My husband and I have an extremely affectionate 5 month old mainecoon. He jumps up to us and sits right up on my chest so he can nuzzle into my neck- so sweet! He loves to lick and nibble my chin and nose, and basically washes and groomes me for hours! 
He is not like it so much with my husband, just nibbling his fingers occasionally. Also, he only sits on my husbands lap whereas he tries to get as close as possible to my face. I think he's a mommys boy which is lovely, however my husband thinks he may be trying to be dominant over me in the way a dog might?

What are peoples thoughts?

Thanks


----------



## Aurelia (Apr 29, 2010)

Out of a litter of 4 kittens 2 of them are 'lickers'  I don't think it's anything to worry about, like you say he's 'grooming' you so definately a sign of affection.

Even now my 2 year old licks me occasionally, I think it's adorable 

If the licking does bother you in any way ... have you considered another cat? Then they can groom each other to their hearts content. He might still groom you though


----------



## Paddypaws (May 4, 2010)

I think, that...as always.....some pictures of the said cat in action may help the learned members of this forum in providing the answer you require.


----------



## Philski (May 28, 2010)

It's because he thinks you're a dirty, smelly girl and is trying to clean you up

Seriously though, I don't know - but it does sound like he's doing it out of affection!


----------



## Aurelia (Apr 29, 2010)

Paddypaws said:


> I think, that...as always.....some pictures of the said cat in action may help the learned members of this forum in providing the answer you require.


This I agree with 100%


----------



## ebonymagic (Jun 18, 2010)

I currently have a licky cat, he licks everybody but will lick my hands for hours. He will also lick the kittens and his brother so as far as I am concerned it is affection.


----------



## luisa (Jul 14, 2010)

my ollie does exactly the same hes 10 weeks old 

i see it as him making it known that im his mommy an he loves me 

he will sleep on my lap in a wierd position too ( holds his head under my chin 2 front paws on my chest and the rest on him in my lap.

its partly self comfort for him, re-creating what he used to do with his mom n litter mates.

if its not bothering you dont worry hes showing you love. your OH should be jelous haha


----------



## princessjayne (Jan 31, 2010)

Thank guys,

I do love him doing it so would never try to stop it - my OH probably is jealous!

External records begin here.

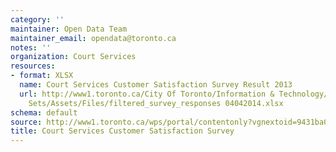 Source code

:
 ```yaml
---
category: ''
maintainer: Open Data Team
maintainer_email: opendata@toronto.ca
notes: ''
organization: Court Services
resources:
- format: XLSX
  name: Court Services Customer Satisfaction Survey Result 2013
  url: http://www1.toronto.ca/City Of Toronto/Information & Technology/Open Data/Data
    Sets/Assets/Files/filtered_survey_responses 04042014.xlsx
schema: default
source: http://www1.toronto.ca/wps/portal/contentonly?vgnextoid=9431ba0c10f85410VgnVCM10000071d60f89RCRD&vgnextchannel=1a66e03bb8d1e310VgnVCM10000071d60f89RCRD
title: Court Services Customer Satisfaction Survey
---
```

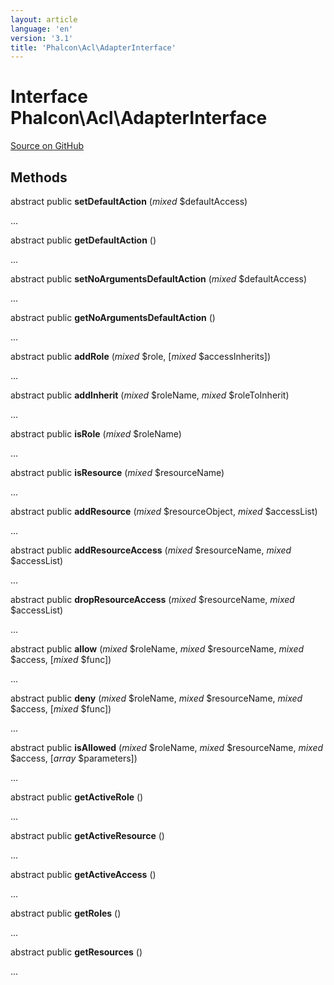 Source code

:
 ```yaml
---
layout: article
language: 'en'
version: '3.1'
title: 'Phalcon\Acl\AdapterInterface'
---
```

# Interface **Phalcon\Acl\AdapterInterface**

<a href="https://github.com/phalcon/cphalcon/tree/v3.1.0/phalcon/acl/adapterinterface.zep" class="btn btn-default btn-sm">Source on GitHub</a>

## Methods
abstract public  **setDefaultAction** (*mixed* $defaultAccess)

...


abstract public  **getDefaultAction** ()

...


abstract public  **setNoArgumentsDefaultAction** (*mixed* $defaultAccess)

...


abstract public  **getNoArgumentsDefaultAction** ()

...


abstract public  **addRole** (*mixed* $role, [*mixed* $accessInherits])

...


abstract public  **addInherit** (*mixed* $roleName, *mixed* $roleToInherit)

...


abstract public  **isRole** (*mixed* $roleName)

...


abstract public  **isResource** (*mixed* $resourceName)

...


abstract public  **addResource** (*mixed* $resourceObject, *mixed* $accessList)

...


abstract public  **addResourceAccess** (*mixed* $resourceName, *mixed* $accessList)

...


abstract public  **dropResourceAccess** (*mixed* $resourceName, *mixed* $accessList)

...


abstract public  **allow** (*mixed* $roleName, *mixed* $resourceName, *mixed* $access, [*mixed* $func])

...


abstract public  **deny** (*mixed* $roleName, *mixed* $resourceName, *mixed* $access, [*mixed* $func])

...


abstract public  **isAllowed** (*mixed* $roleName, *mixed* $resourceName, *mixed* $access, [*array* $parameters])

...


abstract public  **getActiveRole** ()

...


abstract public  **getActiveResource** ()

...


abstract public  **getActiveAccess** ()

...


abstract public  **getRoles** ()

...


abstract public  **getResources** ()

...


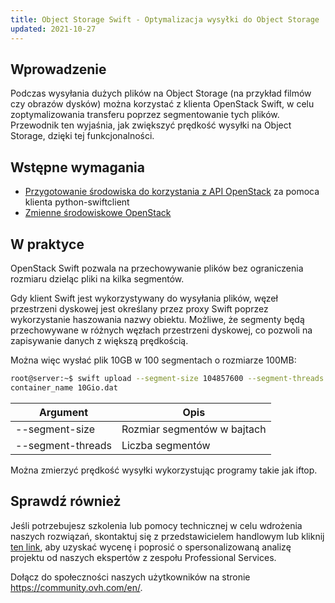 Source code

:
 ```yaml
---
title: Object Storage Swift - Optymalizacja wysyłki do Object Storage
updated: 2021-10-27
---
```


  
## Wprowadzenie

Podczas wysyłania dużych plików na Object Storage (na przykład filmów czy obrazów dysków) można korzystać z klienta OpenStack Swift, w celu zoptymalizowania transferu poprzez segmentowanie tych plików.
Przewodnik ten wyjaśnia, jak zwiększyć prędkość wysyłki na Object Storage, dzięki tej funkcjonalności.

## Wstępne wymagania

- [Przygotowanie środowiska do korzystania z API OpenStack](prepare_the_environment_for_using_the_openstack_api1.) za pomoca klienta python-swiftclient
- [Zmienne środowiskowe OpenStack](loading_openstack_environment_variables1.)

## W praktyce

OpenStack Swift pozwala na przechowywanie plików bez ograniczenia rozmiaru dzieląc pliki na kilka segmentów.

Gdy klient Swift jest wykorzystywany do wysyłania plików, węzeł przestrzeni dyskowej jest określany przez proxy Swift poprzez wykorzystanie haszowania nazwy obiektu.
Możliwe, że segmenty będą przechowywane w różnych węzłach przestrzeni dyskowej, co pozwoli na zapisywanie danych z większą prędkością.

Można więc wysłać plik 10GB w 100 segmentach o rozmiarze 100MB:

```bash
root@server:~$ swift upload --segment-size 104857600 --segment-threads 100
container_name 10Gio.dat
```

|Argument|Opis|
|---|---|
|--segment-size|Rozmiar segmentów w bajtach|
|--segment-threads|Liczba segmentów|

Można zmierzyć prędkość wysyłki wykorzystując programy takie jak iftop.

## Sprawdź również
 
Jeśli potrzebujesz szkolenia lub pomocy technicznej w celu wdrożenia naszych rozwiązań, skontaktuj się z przedstawicielem handlowym lub kliknij [ten link](https://www.ovhcloud.com/pl/professional-services/), aby uzyskać wycenę i poprosić o spersonalizowaną analizę projektu od naszych ekspertów z zespołu Professional Services.

Dołącz do społeczności naszych użytkowników na stronie <https://community.ovh.com/en/>.
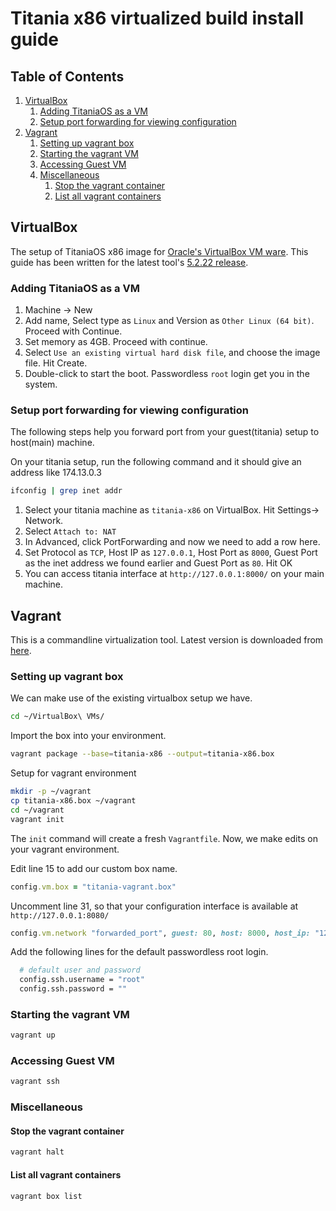 # Titania x86 virtualized build install guide

## Table of Contents

1. [VirtualBox](#virtualbox)
    1. [Adding TitaniaOS as a VM](#adding-titaniaos-as-a-vm)
    2. [Setup port forwarding for viewing configuration](#setup-port-forwarding-for-viewing-configuration)
2. [Vagrant](#vagrant)
    1. [Setting up vagrant box](#setting-up-vagrant-box)
    2. [Starting the vagrant VM](#starting-the-vagrant-vm)
    3. [Accessing Guest VM](#accessing-guest-vm)
    4. [Miscellaneous](#miscellaneous)
        1. [Stop the vagrant container](#stop-the-vagrant-container)
        2. [List all vagrant containers](#list-all-vagrant-containers)

<!-- 3. [VMWare](#vmware)
    1. [Setup TitaniaOS on vmware](#setup-titaniaos-on-vmware) -->

## VirtualBox

The setup of TitaniaOS x86 image for [Oracle's VirtualBox VM ware](https://www.virtualbox.org/). This guide has been written for the latest tool's [5.2.22 release](http://download.virtualbox.org/virtualbox/5.2.22/).

### Adding TitaniaOS as a VM

1. Machine -> New
2. Add name, Select type as `Linux` and Version as `Other Linux (64 bit)`. Proceed with Continue.
3. Set memory as 4GB. Proceed with continue.
4. Select `Use an existing virtual hard disk file`, and choose the image file. Hit Create.
5. Double-click to start the boot. Passwordless `root` login get you in the system.

### Setup port forwarding for viewing configuration

The following steps help you forward port from your guest(titania) setup to host(main) machine.

On your titania setup, run the following command and it should give an address like 174.13.0.3

```bash
ifconfig | grep inet addr
```

1. Select your titania machine as `titania-x86` on VirtualBox. Hit Settings-> Network.
2. Select `Attach to: NAT`
3. In Advanced, click PortForwarding and now we need to add a row here.
4. Set Protocol as `TCP`, Host IP as `127.0.0.1`, Host Port as `8000`, Guest Port as the inet address we found earlier and Guest Port as `80`. Hit OK
5. You can access titania interface at `http://127.0.0.1:8000/` on your main machine.

## Vagrant

This is a commandline virtualization tool. Latest version is downloaded from [here](https://www.vagrantup.com/downloads.html).

### Setting up vagrant box

We can make use of the existing virtualbox setup we have.

```bash
cd ~/VirtualBox\ VMs/
```

Import the box into your environment.

```bash
vagrant package --base=titania-x86 --output=titania-x86.box
```

Setup for vagrant environment

```bash
mkdir -p ~/vagrant
cp titania-x86.box ~/vagrant
cd ~/vagrant
vagrant init
```

The `init` command will create a fresh `Vagrantfile`. Now, we make edits on your vagrant environment.

Edit line 15 to add our custom box name.

```ruby
config.vm.box = "titania-vagrant.box"
```

Uncomment line 31, so that your configuration interface is available at `http://127.0.0.1:8080/`

```ruby
config.vm.network "forwarded_port", guest: 80, host: 8000, host_ip: "127.0.0.1"
```

Add the following lines for the default passwordless root login.

```bash
  # default user and password
  config.ssh.username = "root"
  config.ssh.password = ""
```

### Starting the vagrant VM

```bash
vagrant up
```

### Accessing Guest VM

```bash
vagrant ssh
```

### Miscellaneous

#### Stop the vagrant container

```bash
vagrant halt
```

#### List all vagrant containers

```bash
vagrant box list
```

<!-- 
## VMWare

VMWare is one of the commonly used solution. You can install it from [here](https://www.vmware.com/go/getfusion).

### Setup TitaniaOS on vmware

1. Select `Create a custom virtual machine`.
2. Under `Choose OS`, select `Linux -> Other Linux 4.x or later kernel 64-bit`. Hit Continue.
3. Set `Firmware Type` as `BIOS`
4. Under `Choose a Virtual Disk`, select `Use an existing virtual disk`.
5. Select the titaniaOS vmdk file, with `Make a separate copy of the virtual disk` option.
6. Add a name to your VM and Finish. -->
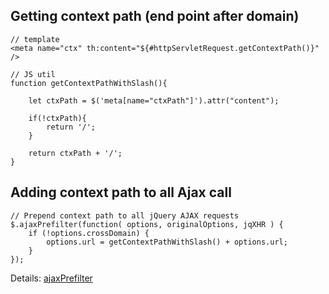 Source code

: ## Getting context path (end point after domain)
```
// template
<meta name="ctx" th:content="${#httpServletRequest.getContextPath()}" />

// JS util
function getContextPathWithSlash(){
	
	let ctxPath = $('meta[name="ctxPath"]').attr("content");
	
	if(!ctxPath){
		return '/';
	}
	
	return ctxPath + '/';
}
```
## Adding context path to all Ajax call
```
// Prepend context path to all jQuery AJAX requests
$.ajaxPrefilter(function( options, originalOptions, jqXHR ) {
    if (!options.crossDomain) {
        options.url = getContextPathWithSlash() + options.url;
    }
});
```
Details: [ajaxPrefilter](http://api.jquery.com/jQuery.ajaxPrefilter/)
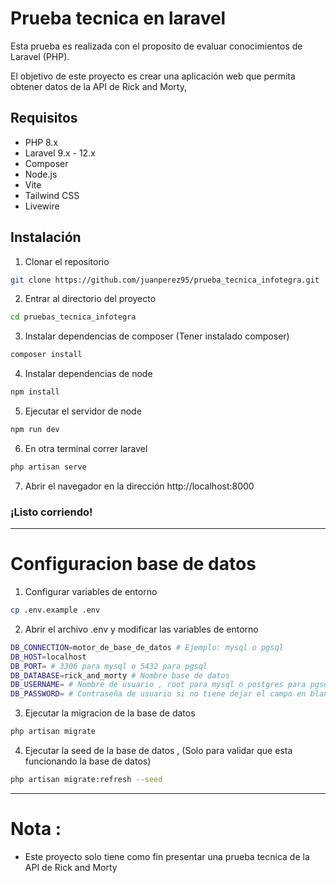 # Prueba tecnica en laravel

Esta prueba es realizada con el proposito de evaluar conocimientos de Laravel (PHP).

El objetivo de este proyecto es crear una aplicación web que permita obtener datos de la API de Rick and Morty, 

## Requisitos

- PHP 8.x
- Laravel 9.x - 12.x
- Composer
- Node.js
- Vite
- Tailwind CSS
- Livewire

## Instalación

1. Clonar el repositorio

```bash
git clone https://github.com/juanperez95/prueba_tecnica_infotegra.git
```

2. Entrar al directorio del proyecto

```bash
cd pruebas_tecnica_infotegra
```

3. Instalar dependencias de composer (Tener instalado composer)

```bash
composer install
```

4. Instalar dependencias de node

```bash
npm install
```

5. Ejecutar el servidor de node

```bash
npm run dev
```

6. En otra terminal correr laravel

```bash
php artisan serve
```

7. Abrir el navegador en la dirección http://localhost:8000

### ¡Listo corriendo!

---

# Configuracion base de datos
1. Configurar variables de entorno
```bash
cp .env.example .env
```
2. Abrir el archivo .env y modificar las variables de entorno
```bash
DB_CONNECTION=motor_de_base_de_datos # Ejemplo: mysql o pgsql
DB_HOST=localhost
DB_PORT= # 3306 para mysql o 5432 para pgsql
DB_DATABASE=rick_and_morty # Nombre base de datos
DB_USERNAME= # Nombre de usuario , root para mysql o postgres para pgsql
DB_PASSWORD= # Contraseña de usuario si no tiene dejar el campo en blanco
```
3. Ejecutar la migracion de la base de datos
```bash
php artisan migrate
```
4. Ejecutar la seed de la base de datos , (Solo para validar que esta funcionando la base de datos)
```bash
php artisan migrate:refresh --seed
```


---
# Nota :

- Este proyecto solo tiene como fin presentar una prueba tecnica de la API de Rick and Morty
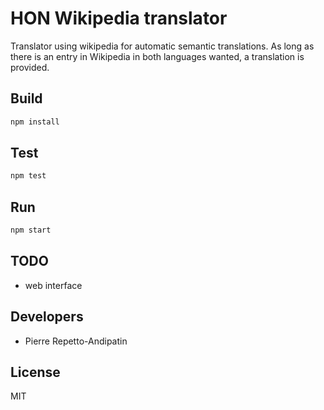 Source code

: HON Wikipedia translator
========================

Translator using wikipedia for automatic semantic translations.
As long as there is an entry in Wikipedia in both languages wanted,
a translation is provided.

Build
-----

```bash
npm install
```

Test
----

```bash
npm test
```

Run
---

```bash
npm start
```

TODO
----
* web interface

Developers
----------

* Pierre Repetto-Andipatin

License
-------

MIT
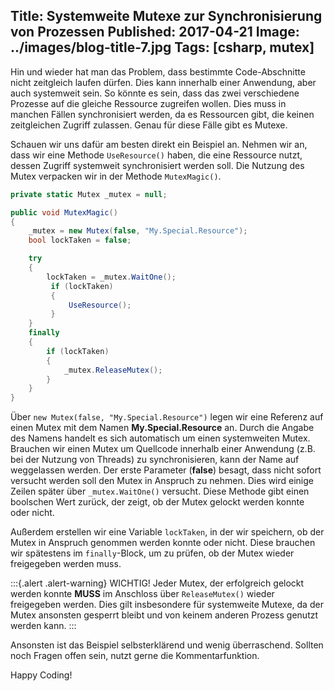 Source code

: Title: Systemweite Mutexe zur Synchronisierung von Prozessen
Published: 2017-04-21
Image: ../images/blog-title-7.jpg
Tags: [csharp, mutex]
---

Hin und wieder hat man das Problem, dass bestimmte Code-Abschnitte nicht zeitgleich laufen dürfen.
Dies kann innerhalb einer Anwendung, aber auch systemweit sein. So könnte es sein, dass das zwei verschiedene Prozesse auf die gleiche
Ressource zugreifen wollen. Dies muss in manchen Fällen synchronisiert werden, da es Ressourcen gibt, die keinen zeitgleichen Zugriff
zulassen. Genau für diese Fälle gibt es Mutexe.

Schauen wir uns dafür am besten direkt ein Beispiel an. Nehmen wir an, dass wir eine Methode `UseResource()` haben, die eine
Ressource nutzt, dessen Zugriff systemweit synchronisiert werden soll. Die Nutzung des Mutex verpacken wir in der Methode
`MutexMagic()`.

```csharp
private static Mutex _mutex = null;

public void MutexMagic()
{
    _mutex = new Mutex(false, "My.Special.Resource");
    bool lockTaken = false;

    try
    {
        lockTaken = _mutex.WaitOne();
         if (lockTaken)
         {
             UseResource();
         }
    }
    finally
    {
        if (lockTaken)
        {
            _mutex.ReleaseMutex();
        }
    }
}
```

Über `new Mutex(false, "My.Special.Resource")` legen wir eine Referenz auf einen Mutex mit dem Namen **My.Special.Resource** an.
Durch die Angabe des Namens handelt es sich automatisch um einen systemweiten Mutex. Brauchen wir einen Mutex um
Quellcode innerhalb einer Anwendung (z.B. bei der Nutzung von Threads) zu synchronisieren, kann der Name auf weggelassen werden.
Der erste Parameter (**false**) besagt, dass nicht sofort versucht werden soll den Mutex in Anspruch zu nehmen. Dies wird
einige Zeilen später über `_mutex.WaitOne()` versucht. Diese Methode gibt einen boolschen Wert zurück, der zeigt, ob der Mutex
gelockt werden konnte oder nicht.

Außerdem erstellen wir eine Variable `lockTaken`, in der wir speichern, ob der Mutex in Anspruch genommen werden konnte oder nicht. 
Diese brauchen wir spätestens im `finally`-Block, um zu prüfen, ob der Mutex wieder freigegeben werden muss.

:::{.alert .alert-warning}
WICHTIG! Jeder Mutex, der erfolgreich gelockt werden konnte **MUSS** im Anschloss über `ReleaseMutex()` wieder freigegeben werden.
Dies gilt insbesondere für systemweite Mutexe, da der Mutex ansonsten gesperrt bleibt und von keinem anderen Prozess genutzt werden kann.
:::

Ansonsten ist das Beispiel selbsterklärend und wenig überraschend. Sollten noch Fragen offen sein, nutzt gerne die Kommentarfunktion.

Happy Coding! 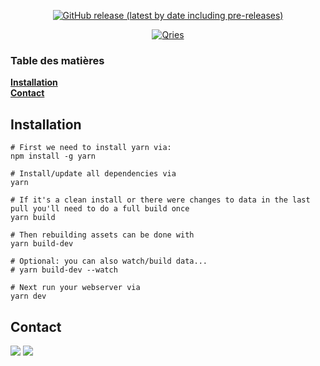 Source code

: <p align="center">
  <a href=https://github.com/leghort/dauntless-builder-french/releases>
    <img alt="GitHub release (latest by date including pre-releases)" src="https://img.shields.io/github/v/release/leghort/dauntless-builder-french?include_prereleases">
</p>

<p align="center">
  <a href="http://build.team-68.fr/">
    <img alt="Qries" src="https://i.ibb.co/YNNL2CH/image.png">
  </a>
</p>

### Table des matières
**[Installation](https://github.com/leghort/dauntless-builder-french#installation)**</br>
**[Contact](https://github.com/leghort/dauntless-builder-french#contact)**</br>

## Installation
```shell
# First we need to install yarn via:
npm install -g yarn

# Install/update all dependencies via
yarn

# If it's a clean install or there were changes to data in the last pull you'll need to do a full build once
yarn build

# Then rebuilding assets can be done with
yarn build-dev

# Optional: you can also watch/build data...
# yarn build-dev --watch

# Next run your webserver via
yarn dev
```

## Contact
<a href=https://discordapp.com/users/184411677469573121><img src="https://img.icons8.com/color/50/000000/discord-logo.png"></a>
<a href=mailto:medaey@hotmail.com><img src="https://i.ibb.co/Pr1Mtf9/mail.png"></a>
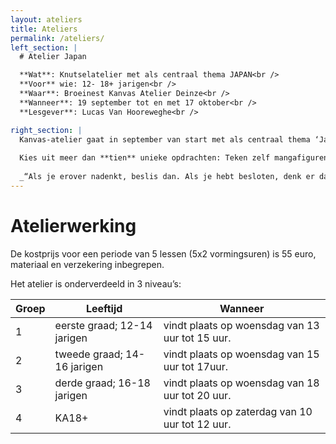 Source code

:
 ```yaml
---
layout: ateliers
title: Ateliers
permalink: /ateliers/
left_section: |
  # Atelier Japan

  **Wat**: Knutselatelier met als centraal thema JAPAN<br />
  **Voor** wie: 12- 18+ jarigen<br />
  **Waar**: Broeinest Kanvas Atelier Deinze<br />
  **Wanneer**: 19 september tot en met 17 oktober<br />
  **Lesgever**: Lucas Van Hooreweghe<br />

right_section: |
  Kanvas-atelier gaat in september van start met als centraal thema ‘Japan’. De Japanse cultuur is ons niet meer onbekend. Films en tv-programma’s zijn de voornaamste inspiratiebron: Pokémon, Spirited Away,…
  
  Kies uit meer dan **tien** unieke opdrachten: Teken zelf mangafiguren, maak je eigen Japanse tote bag, kap een jizo-beeldje uit speksteen, creëer je eigen samoerai outfit,.. Je beslist zelf welke techniek of materiaal je wil uitproberen!
  
  _“Als je erover nadenkt, beslis dan. Als je hebt besloten, denk er dan niet meer over na”._ 
---
```


# Atelierwerking

De kostprijs voor een periode van 5 lessen (5x2 vormingsuren) is 55 euro, materiaal en verzekering inbegrepen.

Het atelier is onderverdeeld in 3 niveau’s:

**Groep** | **Leeftijd** | **Wanneer** 
------------ | ------------ | ------------- 
1 | eerste graad; 12-14 jarigen | vindt plaats op woensdag van 13 uur tot 15 uur. 
2 | tweede graad; 14-16 jarigen | vindt plaats op woensdag van 15 uur tot 17uur.
3 | derde graad; 16-18 jarigen | vindt plaats op woensdag van 18 uur tot 20 uur.
4 | KA18+ | vindt plaats op zaterdag van 10 uur tot 12 uur.  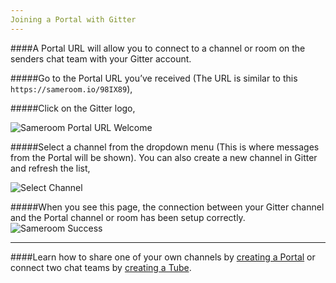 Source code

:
 ```yaml
---
Joining a Portal with Gitter
---
```


####A Portal URL will allow you to connect to a channel or room on the senders chat team with your Gitter account. 

#####Go to the Portal URL you’ve received (The URL is similar to this `https://sameroom.io/98IX89`),

#####Click on the Gitter logo,

![Sameroom Portal URL Welcome](https://in.kato.im/ef302cfe12c9947cab6e780de8649f67958387d7108a4fee2d2ac0b1541d95/Sameroom-Select-Platform-_0003_Gitter.png)


#####Select a channel from the dropdown menu (This is where messages from the Portal will be shown). You can also create a new channel in Gitter and refresh the list,

![Select Channel](https://in.kato.im/f3e2a5d2c14da062602e45bc1cf2b495b672087398f28d09162ded75ff6a848b/Sameroom%20Join%20Portal%20Select%20Room%20ALL.png)


#####When you see this page, the connection between your Gitter channel and the Portal channel or room has been setup correctly. 
![Sameroom Success](https://in.kato.im/bc1ac42c1d1d5632a436e92b5b3603422261f99a64c602007a895ecd38973336/Sameroom%20Join%20Portal%20Success%20copy.png)


---

####Learn how to share one of your own channels by [creating a Portal](/getting-started/en/tubes-portals/portals) or connect two chat teams by [creating a Tube](/getting-started/en/tubes-portals/tubes).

i give the cat more attention than I give him at times 

xxxxx


----------



## Aurelia (Apr 29, 2010)

I have no idea what you mean o) fancy giving a blimmin cat more attention than your hubby ... :lol:


----------



## 53ChevyGuy (Sep 8, 2011)

As I write there is a large maine coon attached to my left leg. His name is Digger and he is three years old. He loves me and follows me . My wife and son care for him as well but he is my cat. He waits in the driveway for me. After being fed, he follows me to my recliner where he sits and watches tv. A cat nap might be neccessary so he will clean himself and my left leg. While serving active duty in the Marines the left leg had nerve damage resulting in medical discharge from service. I normally wear shorts which gives Digger the opportunity to clean my knee. Then he will sleep using my knee for a pillow. It something that happens everyday and I don't think I could have been able to teach a cat to do this. My wife says he knows where I hurt and he is taking care of me. Who knew angels were furry and had a rough tongue?


----------



## Dally Banjo (Oct 22, 2009)

53ChevyGuy said:


> As I write there is a large maine coon attached to my left leg. His name is Digger and he is three years old. He loves me and follows me . My wife and son care for him as well but he is my cat. He waits in the driveway for me. After being fed, he follows me to my recliner where he sits and watches tv. A cat nap might be neccessary so he will clean himself and my left leg. While serving active duty in the Marines the left leg had nerve damage resulting in medical discharge from service. I normally wear shorts which gives Digger the opportunity to clean my knee. Then he will sleep using my knee for a pillow. It something that happens everyday and I don't think I could have been able to teach a cat to do this. My wife says he knows where I hurt and he is taking care of me. Who knew angels were furry and had a rough tongue?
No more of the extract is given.